§ **What you should do**: From the entries that follow, list every line in which the string "above" appears.
Provided records START
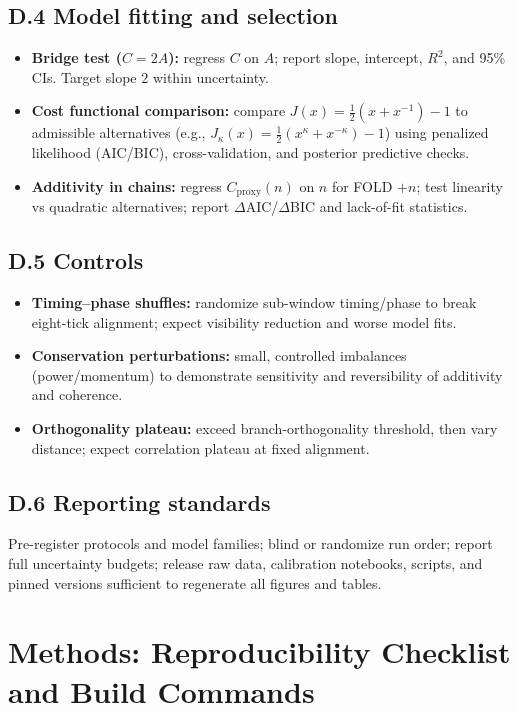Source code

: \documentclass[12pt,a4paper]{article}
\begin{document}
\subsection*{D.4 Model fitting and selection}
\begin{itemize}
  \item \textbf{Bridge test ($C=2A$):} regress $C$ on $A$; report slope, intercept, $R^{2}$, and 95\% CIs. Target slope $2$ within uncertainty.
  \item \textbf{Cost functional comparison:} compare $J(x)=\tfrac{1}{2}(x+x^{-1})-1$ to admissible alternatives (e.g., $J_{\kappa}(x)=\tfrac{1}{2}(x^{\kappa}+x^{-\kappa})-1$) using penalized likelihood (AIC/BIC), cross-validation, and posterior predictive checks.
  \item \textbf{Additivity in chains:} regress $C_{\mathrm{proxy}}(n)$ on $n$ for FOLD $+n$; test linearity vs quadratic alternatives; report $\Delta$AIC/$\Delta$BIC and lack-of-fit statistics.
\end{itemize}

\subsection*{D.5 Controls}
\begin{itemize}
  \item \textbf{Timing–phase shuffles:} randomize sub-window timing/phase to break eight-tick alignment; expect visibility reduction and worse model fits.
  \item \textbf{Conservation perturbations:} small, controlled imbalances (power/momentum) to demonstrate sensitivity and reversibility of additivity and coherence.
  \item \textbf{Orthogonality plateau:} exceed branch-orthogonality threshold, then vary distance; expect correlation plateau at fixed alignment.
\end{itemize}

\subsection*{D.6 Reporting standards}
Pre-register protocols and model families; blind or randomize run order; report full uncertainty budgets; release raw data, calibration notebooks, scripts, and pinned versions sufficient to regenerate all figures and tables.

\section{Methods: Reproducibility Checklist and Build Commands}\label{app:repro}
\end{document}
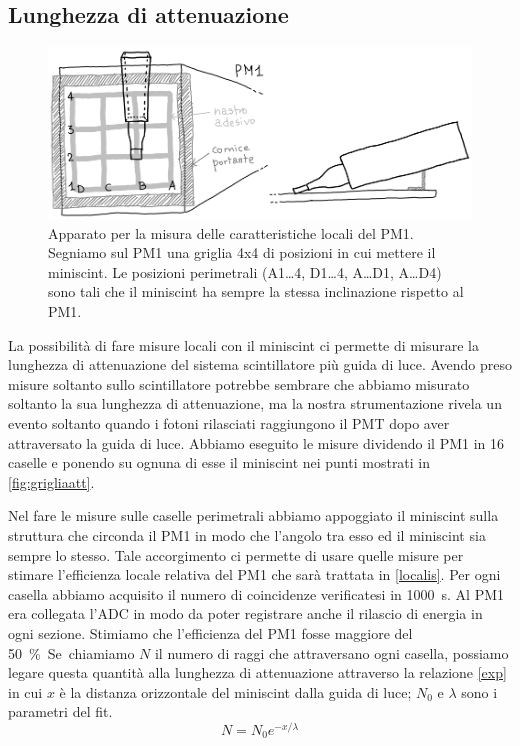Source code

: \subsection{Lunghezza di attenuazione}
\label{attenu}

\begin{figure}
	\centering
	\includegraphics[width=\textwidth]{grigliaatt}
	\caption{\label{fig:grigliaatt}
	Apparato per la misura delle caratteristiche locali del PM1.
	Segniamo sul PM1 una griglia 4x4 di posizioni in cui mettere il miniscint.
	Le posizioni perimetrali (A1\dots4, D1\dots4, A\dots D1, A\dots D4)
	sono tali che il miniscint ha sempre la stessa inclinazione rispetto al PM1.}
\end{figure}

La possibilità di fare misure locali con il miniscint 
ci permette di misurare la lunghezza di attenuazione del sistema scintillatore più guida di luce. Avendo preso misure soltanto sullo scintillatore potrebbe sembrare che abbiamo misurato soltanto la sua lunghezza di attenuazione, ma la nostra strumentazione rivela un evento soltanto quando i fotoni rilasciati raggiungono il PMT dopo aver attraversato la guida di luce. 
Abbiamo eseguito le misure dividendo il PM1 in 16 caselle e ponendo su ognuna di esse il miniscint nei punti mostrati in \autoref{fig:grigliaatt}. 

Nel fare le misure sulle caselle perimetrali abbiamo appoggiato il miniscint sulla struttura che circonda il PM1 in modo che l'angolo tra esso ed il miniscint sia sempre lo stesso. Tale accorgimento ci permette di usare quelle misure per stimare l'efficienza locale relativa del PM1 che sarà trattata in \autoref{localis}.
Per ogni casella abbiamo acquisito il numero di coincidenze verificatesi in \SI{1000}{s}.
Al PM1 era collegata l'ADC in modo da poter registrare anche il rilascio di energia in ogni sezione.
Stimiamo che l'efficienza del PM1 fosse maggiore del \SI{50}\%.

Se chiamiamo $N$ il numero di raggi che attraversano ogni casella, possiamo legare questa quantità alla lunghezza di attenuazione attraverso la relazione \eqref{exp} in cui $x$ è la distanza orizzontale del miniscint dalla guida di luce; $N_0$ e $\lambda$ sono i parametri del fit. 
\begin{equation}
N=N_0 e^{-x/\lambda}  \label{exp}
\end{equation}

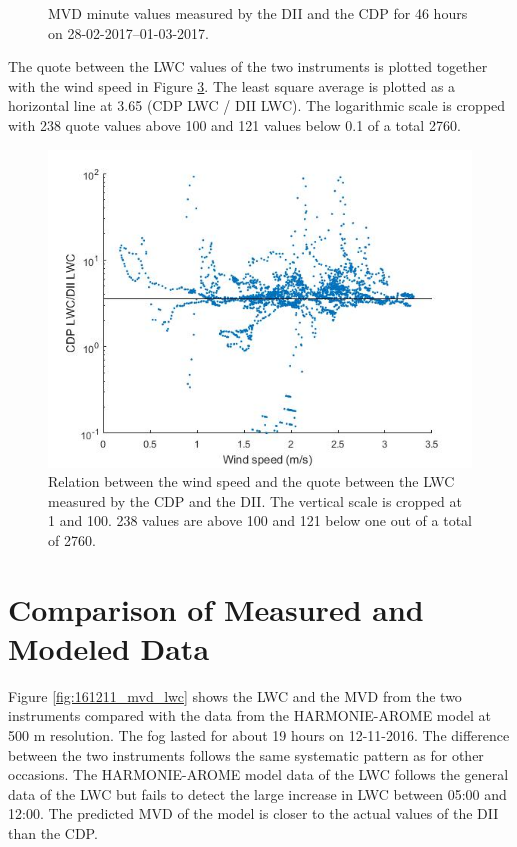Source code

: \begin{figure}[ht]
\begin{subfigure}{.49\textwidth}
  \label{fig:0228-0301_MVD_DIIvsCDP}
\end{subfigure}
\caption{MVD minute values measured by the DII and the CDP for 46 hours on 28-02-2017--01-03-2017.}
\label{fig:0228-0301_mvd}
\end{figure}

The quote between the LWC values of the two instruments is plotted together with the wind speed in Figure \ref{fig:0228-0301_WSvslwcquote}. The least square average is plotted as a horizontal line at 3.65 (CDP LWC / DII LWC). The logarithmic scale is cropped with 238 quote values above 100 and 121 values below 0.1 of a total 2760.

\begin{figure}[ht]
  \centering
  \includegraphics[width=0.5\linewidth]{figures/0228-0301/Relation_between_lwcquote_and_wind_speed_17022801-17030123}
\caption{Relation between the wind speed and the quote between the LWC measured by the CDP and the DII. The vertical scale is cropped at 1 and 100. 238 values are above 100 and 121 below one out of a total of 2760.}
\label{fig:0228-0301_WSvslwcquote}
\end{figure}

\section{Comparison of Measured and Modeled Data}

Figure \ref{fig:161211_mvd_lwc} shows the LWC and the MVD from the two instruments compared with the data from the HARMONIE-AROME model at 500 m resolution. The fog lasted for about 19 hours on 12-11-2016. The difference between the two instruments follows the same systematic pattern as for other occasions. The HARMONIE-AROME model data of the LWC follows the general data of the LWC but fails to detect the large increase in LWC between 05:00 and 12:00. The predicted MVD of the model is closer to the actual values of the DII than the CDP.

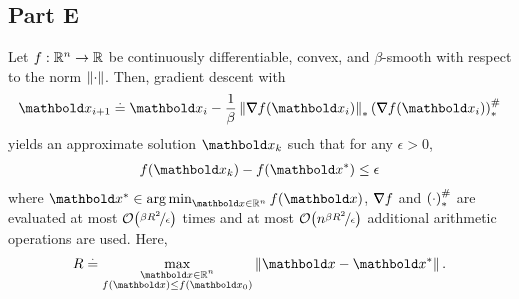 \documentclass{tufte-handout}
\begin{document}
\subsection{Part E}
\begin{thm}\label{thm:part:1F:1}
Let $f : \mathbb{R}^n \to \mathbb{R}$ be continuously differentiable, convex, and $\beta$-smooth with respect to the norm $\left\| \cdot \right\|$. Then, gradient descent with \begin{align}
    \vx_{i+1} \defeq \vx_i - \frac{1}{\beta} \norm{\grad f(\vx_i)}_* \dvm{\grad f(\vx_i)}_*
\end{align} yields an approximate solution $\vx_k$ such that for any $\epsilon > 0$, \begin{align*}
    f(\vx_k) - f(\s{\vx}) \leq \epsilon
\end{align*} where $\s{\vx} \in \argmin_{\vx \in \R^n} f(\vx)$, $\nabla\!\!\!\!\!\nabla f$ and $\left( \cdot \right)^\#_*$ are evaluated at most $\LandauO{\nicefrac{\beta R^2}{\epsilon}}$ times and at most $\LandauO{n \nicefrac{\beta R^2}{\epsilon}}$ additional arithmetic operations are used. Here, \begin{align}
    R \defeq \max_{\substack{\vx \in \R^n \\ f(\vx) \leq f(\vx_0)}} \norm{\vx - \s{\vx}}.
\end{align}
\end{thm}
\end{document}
Provided records END
Provided records START
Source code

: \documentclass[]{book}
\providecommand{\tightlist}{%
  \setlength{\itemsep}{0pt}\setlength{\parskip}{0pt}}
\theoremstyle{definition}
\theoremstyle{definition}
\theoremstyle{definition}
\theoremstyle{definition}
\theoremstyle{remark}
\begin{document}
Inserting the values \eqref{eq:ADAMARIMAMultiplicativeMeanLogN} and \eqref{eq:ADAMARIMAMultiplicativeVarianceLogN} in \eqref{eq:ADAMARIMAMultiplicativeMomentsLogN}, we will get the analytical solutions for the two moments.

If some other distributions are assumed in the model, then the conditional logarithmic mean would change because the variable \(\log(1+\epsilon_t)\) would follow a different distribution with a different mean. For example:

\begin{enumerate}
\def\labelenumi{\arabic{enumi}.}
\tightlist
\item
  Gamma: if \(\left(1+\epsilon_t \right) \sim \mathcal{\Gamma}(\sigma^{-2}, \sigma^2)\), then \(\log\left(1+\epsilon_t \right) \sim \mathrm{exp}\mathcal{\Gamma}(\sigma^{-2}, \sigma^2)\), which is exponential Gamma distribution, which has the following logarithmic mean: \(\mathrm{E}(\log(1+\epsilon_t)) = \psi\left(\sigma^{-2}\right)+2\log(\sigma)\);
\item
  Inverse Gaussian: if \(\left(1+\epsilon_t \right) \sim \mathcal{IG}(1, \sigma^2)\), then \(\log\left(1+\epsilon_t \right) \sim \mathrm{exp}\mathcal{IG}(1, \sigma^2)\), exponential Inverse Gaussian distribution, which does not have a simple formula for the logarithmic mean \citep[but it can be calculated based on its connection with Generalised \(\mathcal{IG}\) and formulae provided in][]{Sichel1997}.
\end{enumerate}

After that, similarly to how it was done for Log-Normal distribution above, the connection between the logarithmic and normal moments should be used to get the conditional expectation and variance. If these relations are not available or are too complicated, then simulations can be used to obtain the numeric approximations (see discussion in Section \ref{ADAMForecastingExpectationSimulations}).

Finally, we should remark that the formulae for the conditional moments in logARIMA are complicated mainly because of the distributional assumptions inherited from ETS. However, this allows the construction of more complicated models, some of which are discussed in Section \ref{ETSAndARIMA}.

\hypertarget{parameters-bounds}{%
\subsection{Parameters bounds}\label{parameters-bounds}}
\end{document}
Provided records END
§ **Reply**:
The quote between the LWC values of the two instruments is plotted together with the wind speed in Figure \ref{fig:0228-0301_WSvslwcquote}. The least square average is plotted as a horizontal line at 3.65 (CDP LWC / DII LWC). The logarithmic scale is cropped with 238 quote values above 100 and 121 values below 0.1 of a total 2760.
\caption{Relation between the wind speed and the quote between the LWC measured by the CDP and the DII. The vertical scale is cropped at 1 and 100. 238 values are above 100 and 121 below one out of a total of 2760.}
After that, similarly to how it was done for Log-Normal distribution above, the connection between the logarithmic and normal moments should be used to get the conditional expectation and variance. If these relations are not available or are too complicated, then simulations can be used to obtain the numeric approximations (see discussion in Section \ref{ADAMForecastingExpectationSimulations}).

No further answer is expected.